Task statement ▸ Images are not part of the copy; transcribe all the data exactly.

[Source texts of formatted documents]
= Beginning of Section =

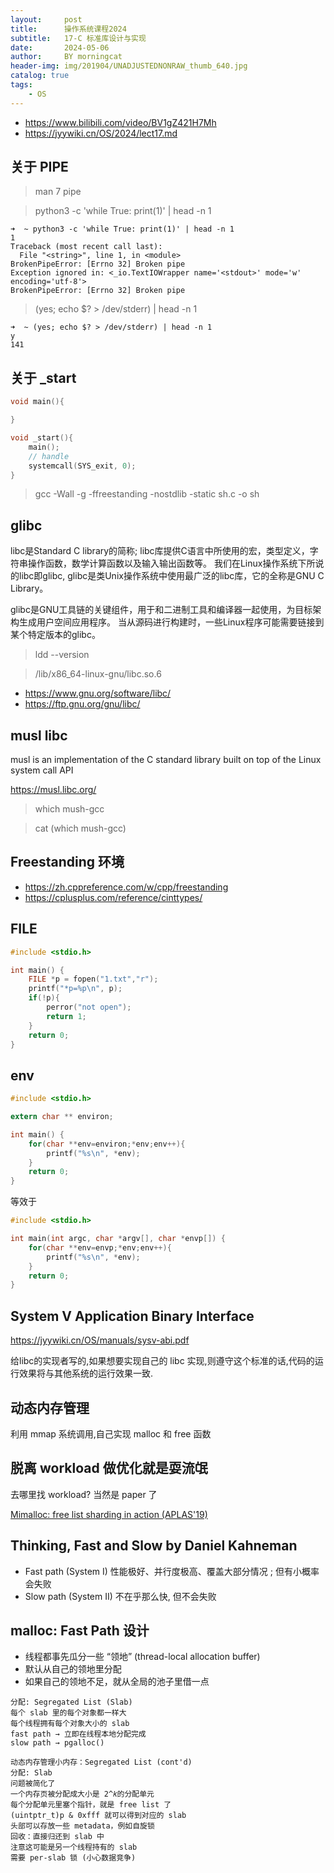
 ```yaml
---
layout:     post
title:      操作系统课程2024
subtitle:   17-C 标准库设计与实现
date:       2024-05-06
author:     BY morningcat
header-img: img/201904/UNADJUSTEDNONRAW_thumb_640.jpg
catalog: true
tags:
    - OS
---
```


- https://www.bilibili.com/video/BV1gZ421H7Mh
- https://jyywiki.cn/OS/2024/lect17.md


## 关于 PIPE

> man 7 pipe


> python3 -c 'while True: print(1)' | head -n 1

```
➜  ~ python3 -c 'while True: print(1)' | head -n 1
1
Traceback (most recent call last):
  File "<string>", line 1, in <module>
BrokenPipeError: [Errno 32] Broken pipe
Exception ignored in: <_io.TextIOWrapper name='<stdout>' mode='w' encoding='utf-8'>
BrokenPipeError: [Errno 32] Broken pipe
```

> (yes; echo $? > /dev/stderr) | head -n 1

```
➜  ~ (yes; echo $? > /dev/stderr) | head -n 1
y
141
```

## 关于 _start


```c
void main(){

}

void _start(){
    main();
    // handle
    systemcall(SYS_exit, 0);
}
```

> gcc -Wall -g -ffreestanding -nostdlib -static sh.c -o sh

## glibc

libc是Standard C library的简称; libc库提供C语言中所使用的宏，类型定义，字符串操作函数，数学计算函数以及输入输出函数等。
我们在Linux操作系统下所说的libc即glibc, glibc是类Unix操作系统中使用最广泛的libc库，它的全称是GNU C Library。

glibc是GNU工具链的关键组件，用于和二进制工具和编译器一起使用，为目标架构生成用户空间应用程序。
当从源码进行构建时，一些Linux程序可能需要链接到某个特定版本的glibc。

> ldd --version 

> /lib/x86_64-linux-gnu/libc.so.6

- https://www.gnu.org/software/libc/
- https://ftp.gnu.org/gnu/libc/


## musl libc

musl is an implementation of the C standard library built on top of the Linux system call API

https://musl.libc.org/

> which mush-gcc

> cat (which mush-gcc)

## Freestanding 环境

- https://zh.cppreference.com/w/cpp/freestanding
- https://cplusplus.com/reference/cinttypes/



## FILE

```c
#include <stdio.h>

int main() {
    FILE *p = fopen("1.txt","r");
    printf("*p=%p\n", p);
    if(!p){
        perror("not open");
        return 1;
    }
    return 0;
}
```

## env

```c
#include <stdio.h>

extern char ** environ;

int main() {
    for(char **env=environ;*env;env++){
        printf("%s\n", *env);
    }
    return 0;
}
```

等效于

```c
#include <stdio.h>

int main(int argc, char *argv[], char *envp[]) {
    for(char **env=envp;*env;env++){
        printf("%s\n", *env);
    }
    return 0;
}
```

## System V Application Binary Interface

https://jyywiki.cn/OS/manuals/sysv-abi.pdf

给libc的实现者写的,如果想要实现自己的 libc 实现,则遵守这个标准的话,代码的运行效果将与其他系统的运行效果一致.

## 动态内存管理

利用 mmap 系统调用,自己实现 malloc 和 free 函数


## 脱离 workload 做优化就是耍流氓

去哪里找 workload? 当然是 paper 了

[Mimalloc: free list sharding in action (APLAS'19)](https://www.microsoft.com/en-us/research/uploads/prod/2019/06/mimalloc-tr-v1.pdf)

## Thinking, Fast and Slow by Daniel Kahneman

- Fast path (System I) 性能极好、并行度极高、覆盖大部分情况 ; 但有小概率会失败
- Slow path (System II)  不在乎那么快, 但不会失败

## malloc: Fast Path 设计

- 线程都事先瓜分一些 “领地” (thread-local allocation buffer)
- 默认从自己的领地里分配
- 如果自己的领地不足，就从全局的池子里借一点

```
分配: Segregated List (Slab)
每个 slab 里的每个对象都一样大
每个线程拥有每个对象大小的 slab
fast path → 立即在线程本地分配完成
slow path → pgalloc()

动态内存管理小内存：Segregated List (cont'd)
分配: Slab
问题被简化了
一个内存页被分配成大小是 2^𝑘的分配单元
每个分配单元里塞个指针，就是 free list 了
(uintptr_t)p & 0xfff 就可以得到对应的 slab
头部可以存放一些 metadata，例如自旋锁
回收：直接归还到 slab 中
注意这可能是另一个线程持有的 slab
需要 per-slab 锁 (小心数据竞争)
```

= End of Section =

Worked solution ▸
 ```yaml
---
layout:     post
title:      操作系统课程2024
subtitle:   17-C 标准库设计与实现
date:       2024-05-06
author:     BY morningcat
header-img: img/201904/UNADJUSTEDNONRAW_thumb_640.jpg
catalog: true
tags:
    - OS
---
```


- https://www.bilibili.com/video/BV1gZ421H7Mh
- https://jyywiki.cn/OS/2024/lect17.md


## 关于 PIPE

> man 7 pipe


> python3 -c 'while True: print(1)' | head -n 1

```
➜  ~ python3 -c 'while True: print(1)' | head -n 1
1
Traceback (most recent call last):
  File "<string>", line 1, in <module>
BrokenPipeError: [Errno 32] Broken pipe
Exception ignored in: <_io.TextIOWrapper name='<stdout>' mode='w' encoding='utf-8'>
BrokenPipeError: [Errno 32] Broken pipe
```

> (yes; echo $? > /dev/stderr) | head -n 1

```
➜  ~ (yes; echo $? > /dev/stderr) | head -n 1
y
141
```

## 关于 _start


```c
void main(){

}

void _start(){
    main();
    // handle
    systemcall(SYS_exit, 0);
}
```

> gcc -Wall -g -ffreestanding -nostdlib -static sh.c -o sh

## glibc

libc是Standard C library的简称; libc库提供C语言中所使用的宏，类型定义，字符串操作函数，数学计算函数以及输入输出函数等。
我们在Linux操作系统下所说的libc即glibc, glibc是类Unix操作系统中使用最广泛的libc库，它的全称是GNU C Library。

glibc是GNU工具链的关键组件，用于和二进制工具和编译器一起使用，为目标架构生成用户空间应用程序。
当从源码进行构建时，一些Linux程序可能需要链接到某个特定版本的glibc。

> ldd --version 

> /lib/x86_64-linux-gnu/libc.so.6

- https://www.gnu.org/software/libc/
- https://ftp.gnu.org/gnu/libc/


## musl libc

musl is an implementation of the C standard library built on top of the Linux system call API

https://musl.libc.org/

> which mush-gcc

> cat (which mush-gcc)

## Freestanding 环境

- https://zh.cppreference.com/w/cpp/freestanding
- https://cplusplus.com/reference/cinttypes/



## FILE

```c
#include <stdio.h>

int main() {
    FILE *p = fopen("1.txt","r");
    printf("*p=%p\n", p);
    if(!p){
        perror("not open");
        return 1;
    }
    return 0;
}
```

## env

```c
#include <stdio.h>

extern char ** environ;

int main() {
    for(char **env=environ;*env;env++){
        printf("%s\n", *env);
    }
    return 0;
}
```

等效于

```c
#include <stdio.h>

int main(int argc, char *argv[], char *envp[]) {
    for(char **env=envp;*env;env++){
        printf("%s\n", *env);
    }
    return 0;
}
```

## System V Application Binary Interface

https://jyywiki.cn/OS/manuals/sysv-abi.pdf

给libc的实现者写的,如果想要实现自己的 libc 实现,则遵守这个标准的话,代码的运行效果将与其他系统的运行效果一致.

## 动态内存管理

利用 mmap 系统调用,自己实现 malloc 和 free 函数


## 脱离 workload 做优化就是耍流氓

去哪里找 workload? 当然是 paper 了

[Mimalloc: free list sharding in action (APLAS'19)](https://www.microsoft.com/en-us/research/uploads/prod/2019/06/mimalloc-tr-v1.pdf)

## Thinking, Fast and Slow by Daniel Kahneman

- Fast path (System I) 性能极好、并行度极高、覆盖大部分情况 ; 但有小概率会失败
- Slow path (System II)  不在乎那么快, 但不会失败

## malloc: Fast Path 设计

- 线程都事先瓜分一些 “领地” (thread-local allocation buffer)
- 默认从自己的领地里分配
- 如果自己的领地不足，就从全局的池子里借一点

```
分配: Segregated List (Slab)
每个 slab 里的每个对象都一样大
每个线程拥有每个对象大小的 slab
fast path → 立即在线程本地分配完成
slow path → pgalloc()

动态内存管理小内存：Segregated List (cont'd)
分配: Slab
问题被简化了
一个内存页被分配成大小是 2^𝑘的分配单元
每个分配单元里塞个指针，就是 free list 了
(uintptr_t)p & 0xfff 就可以得到对应的 slab
头部可以存放一些 metadata，例如自旋锁
回收：直接归还到 slab 中
注意这可能是另一个线程持有的 slab
需要 per-slab 锁 (小心数据竞争)
```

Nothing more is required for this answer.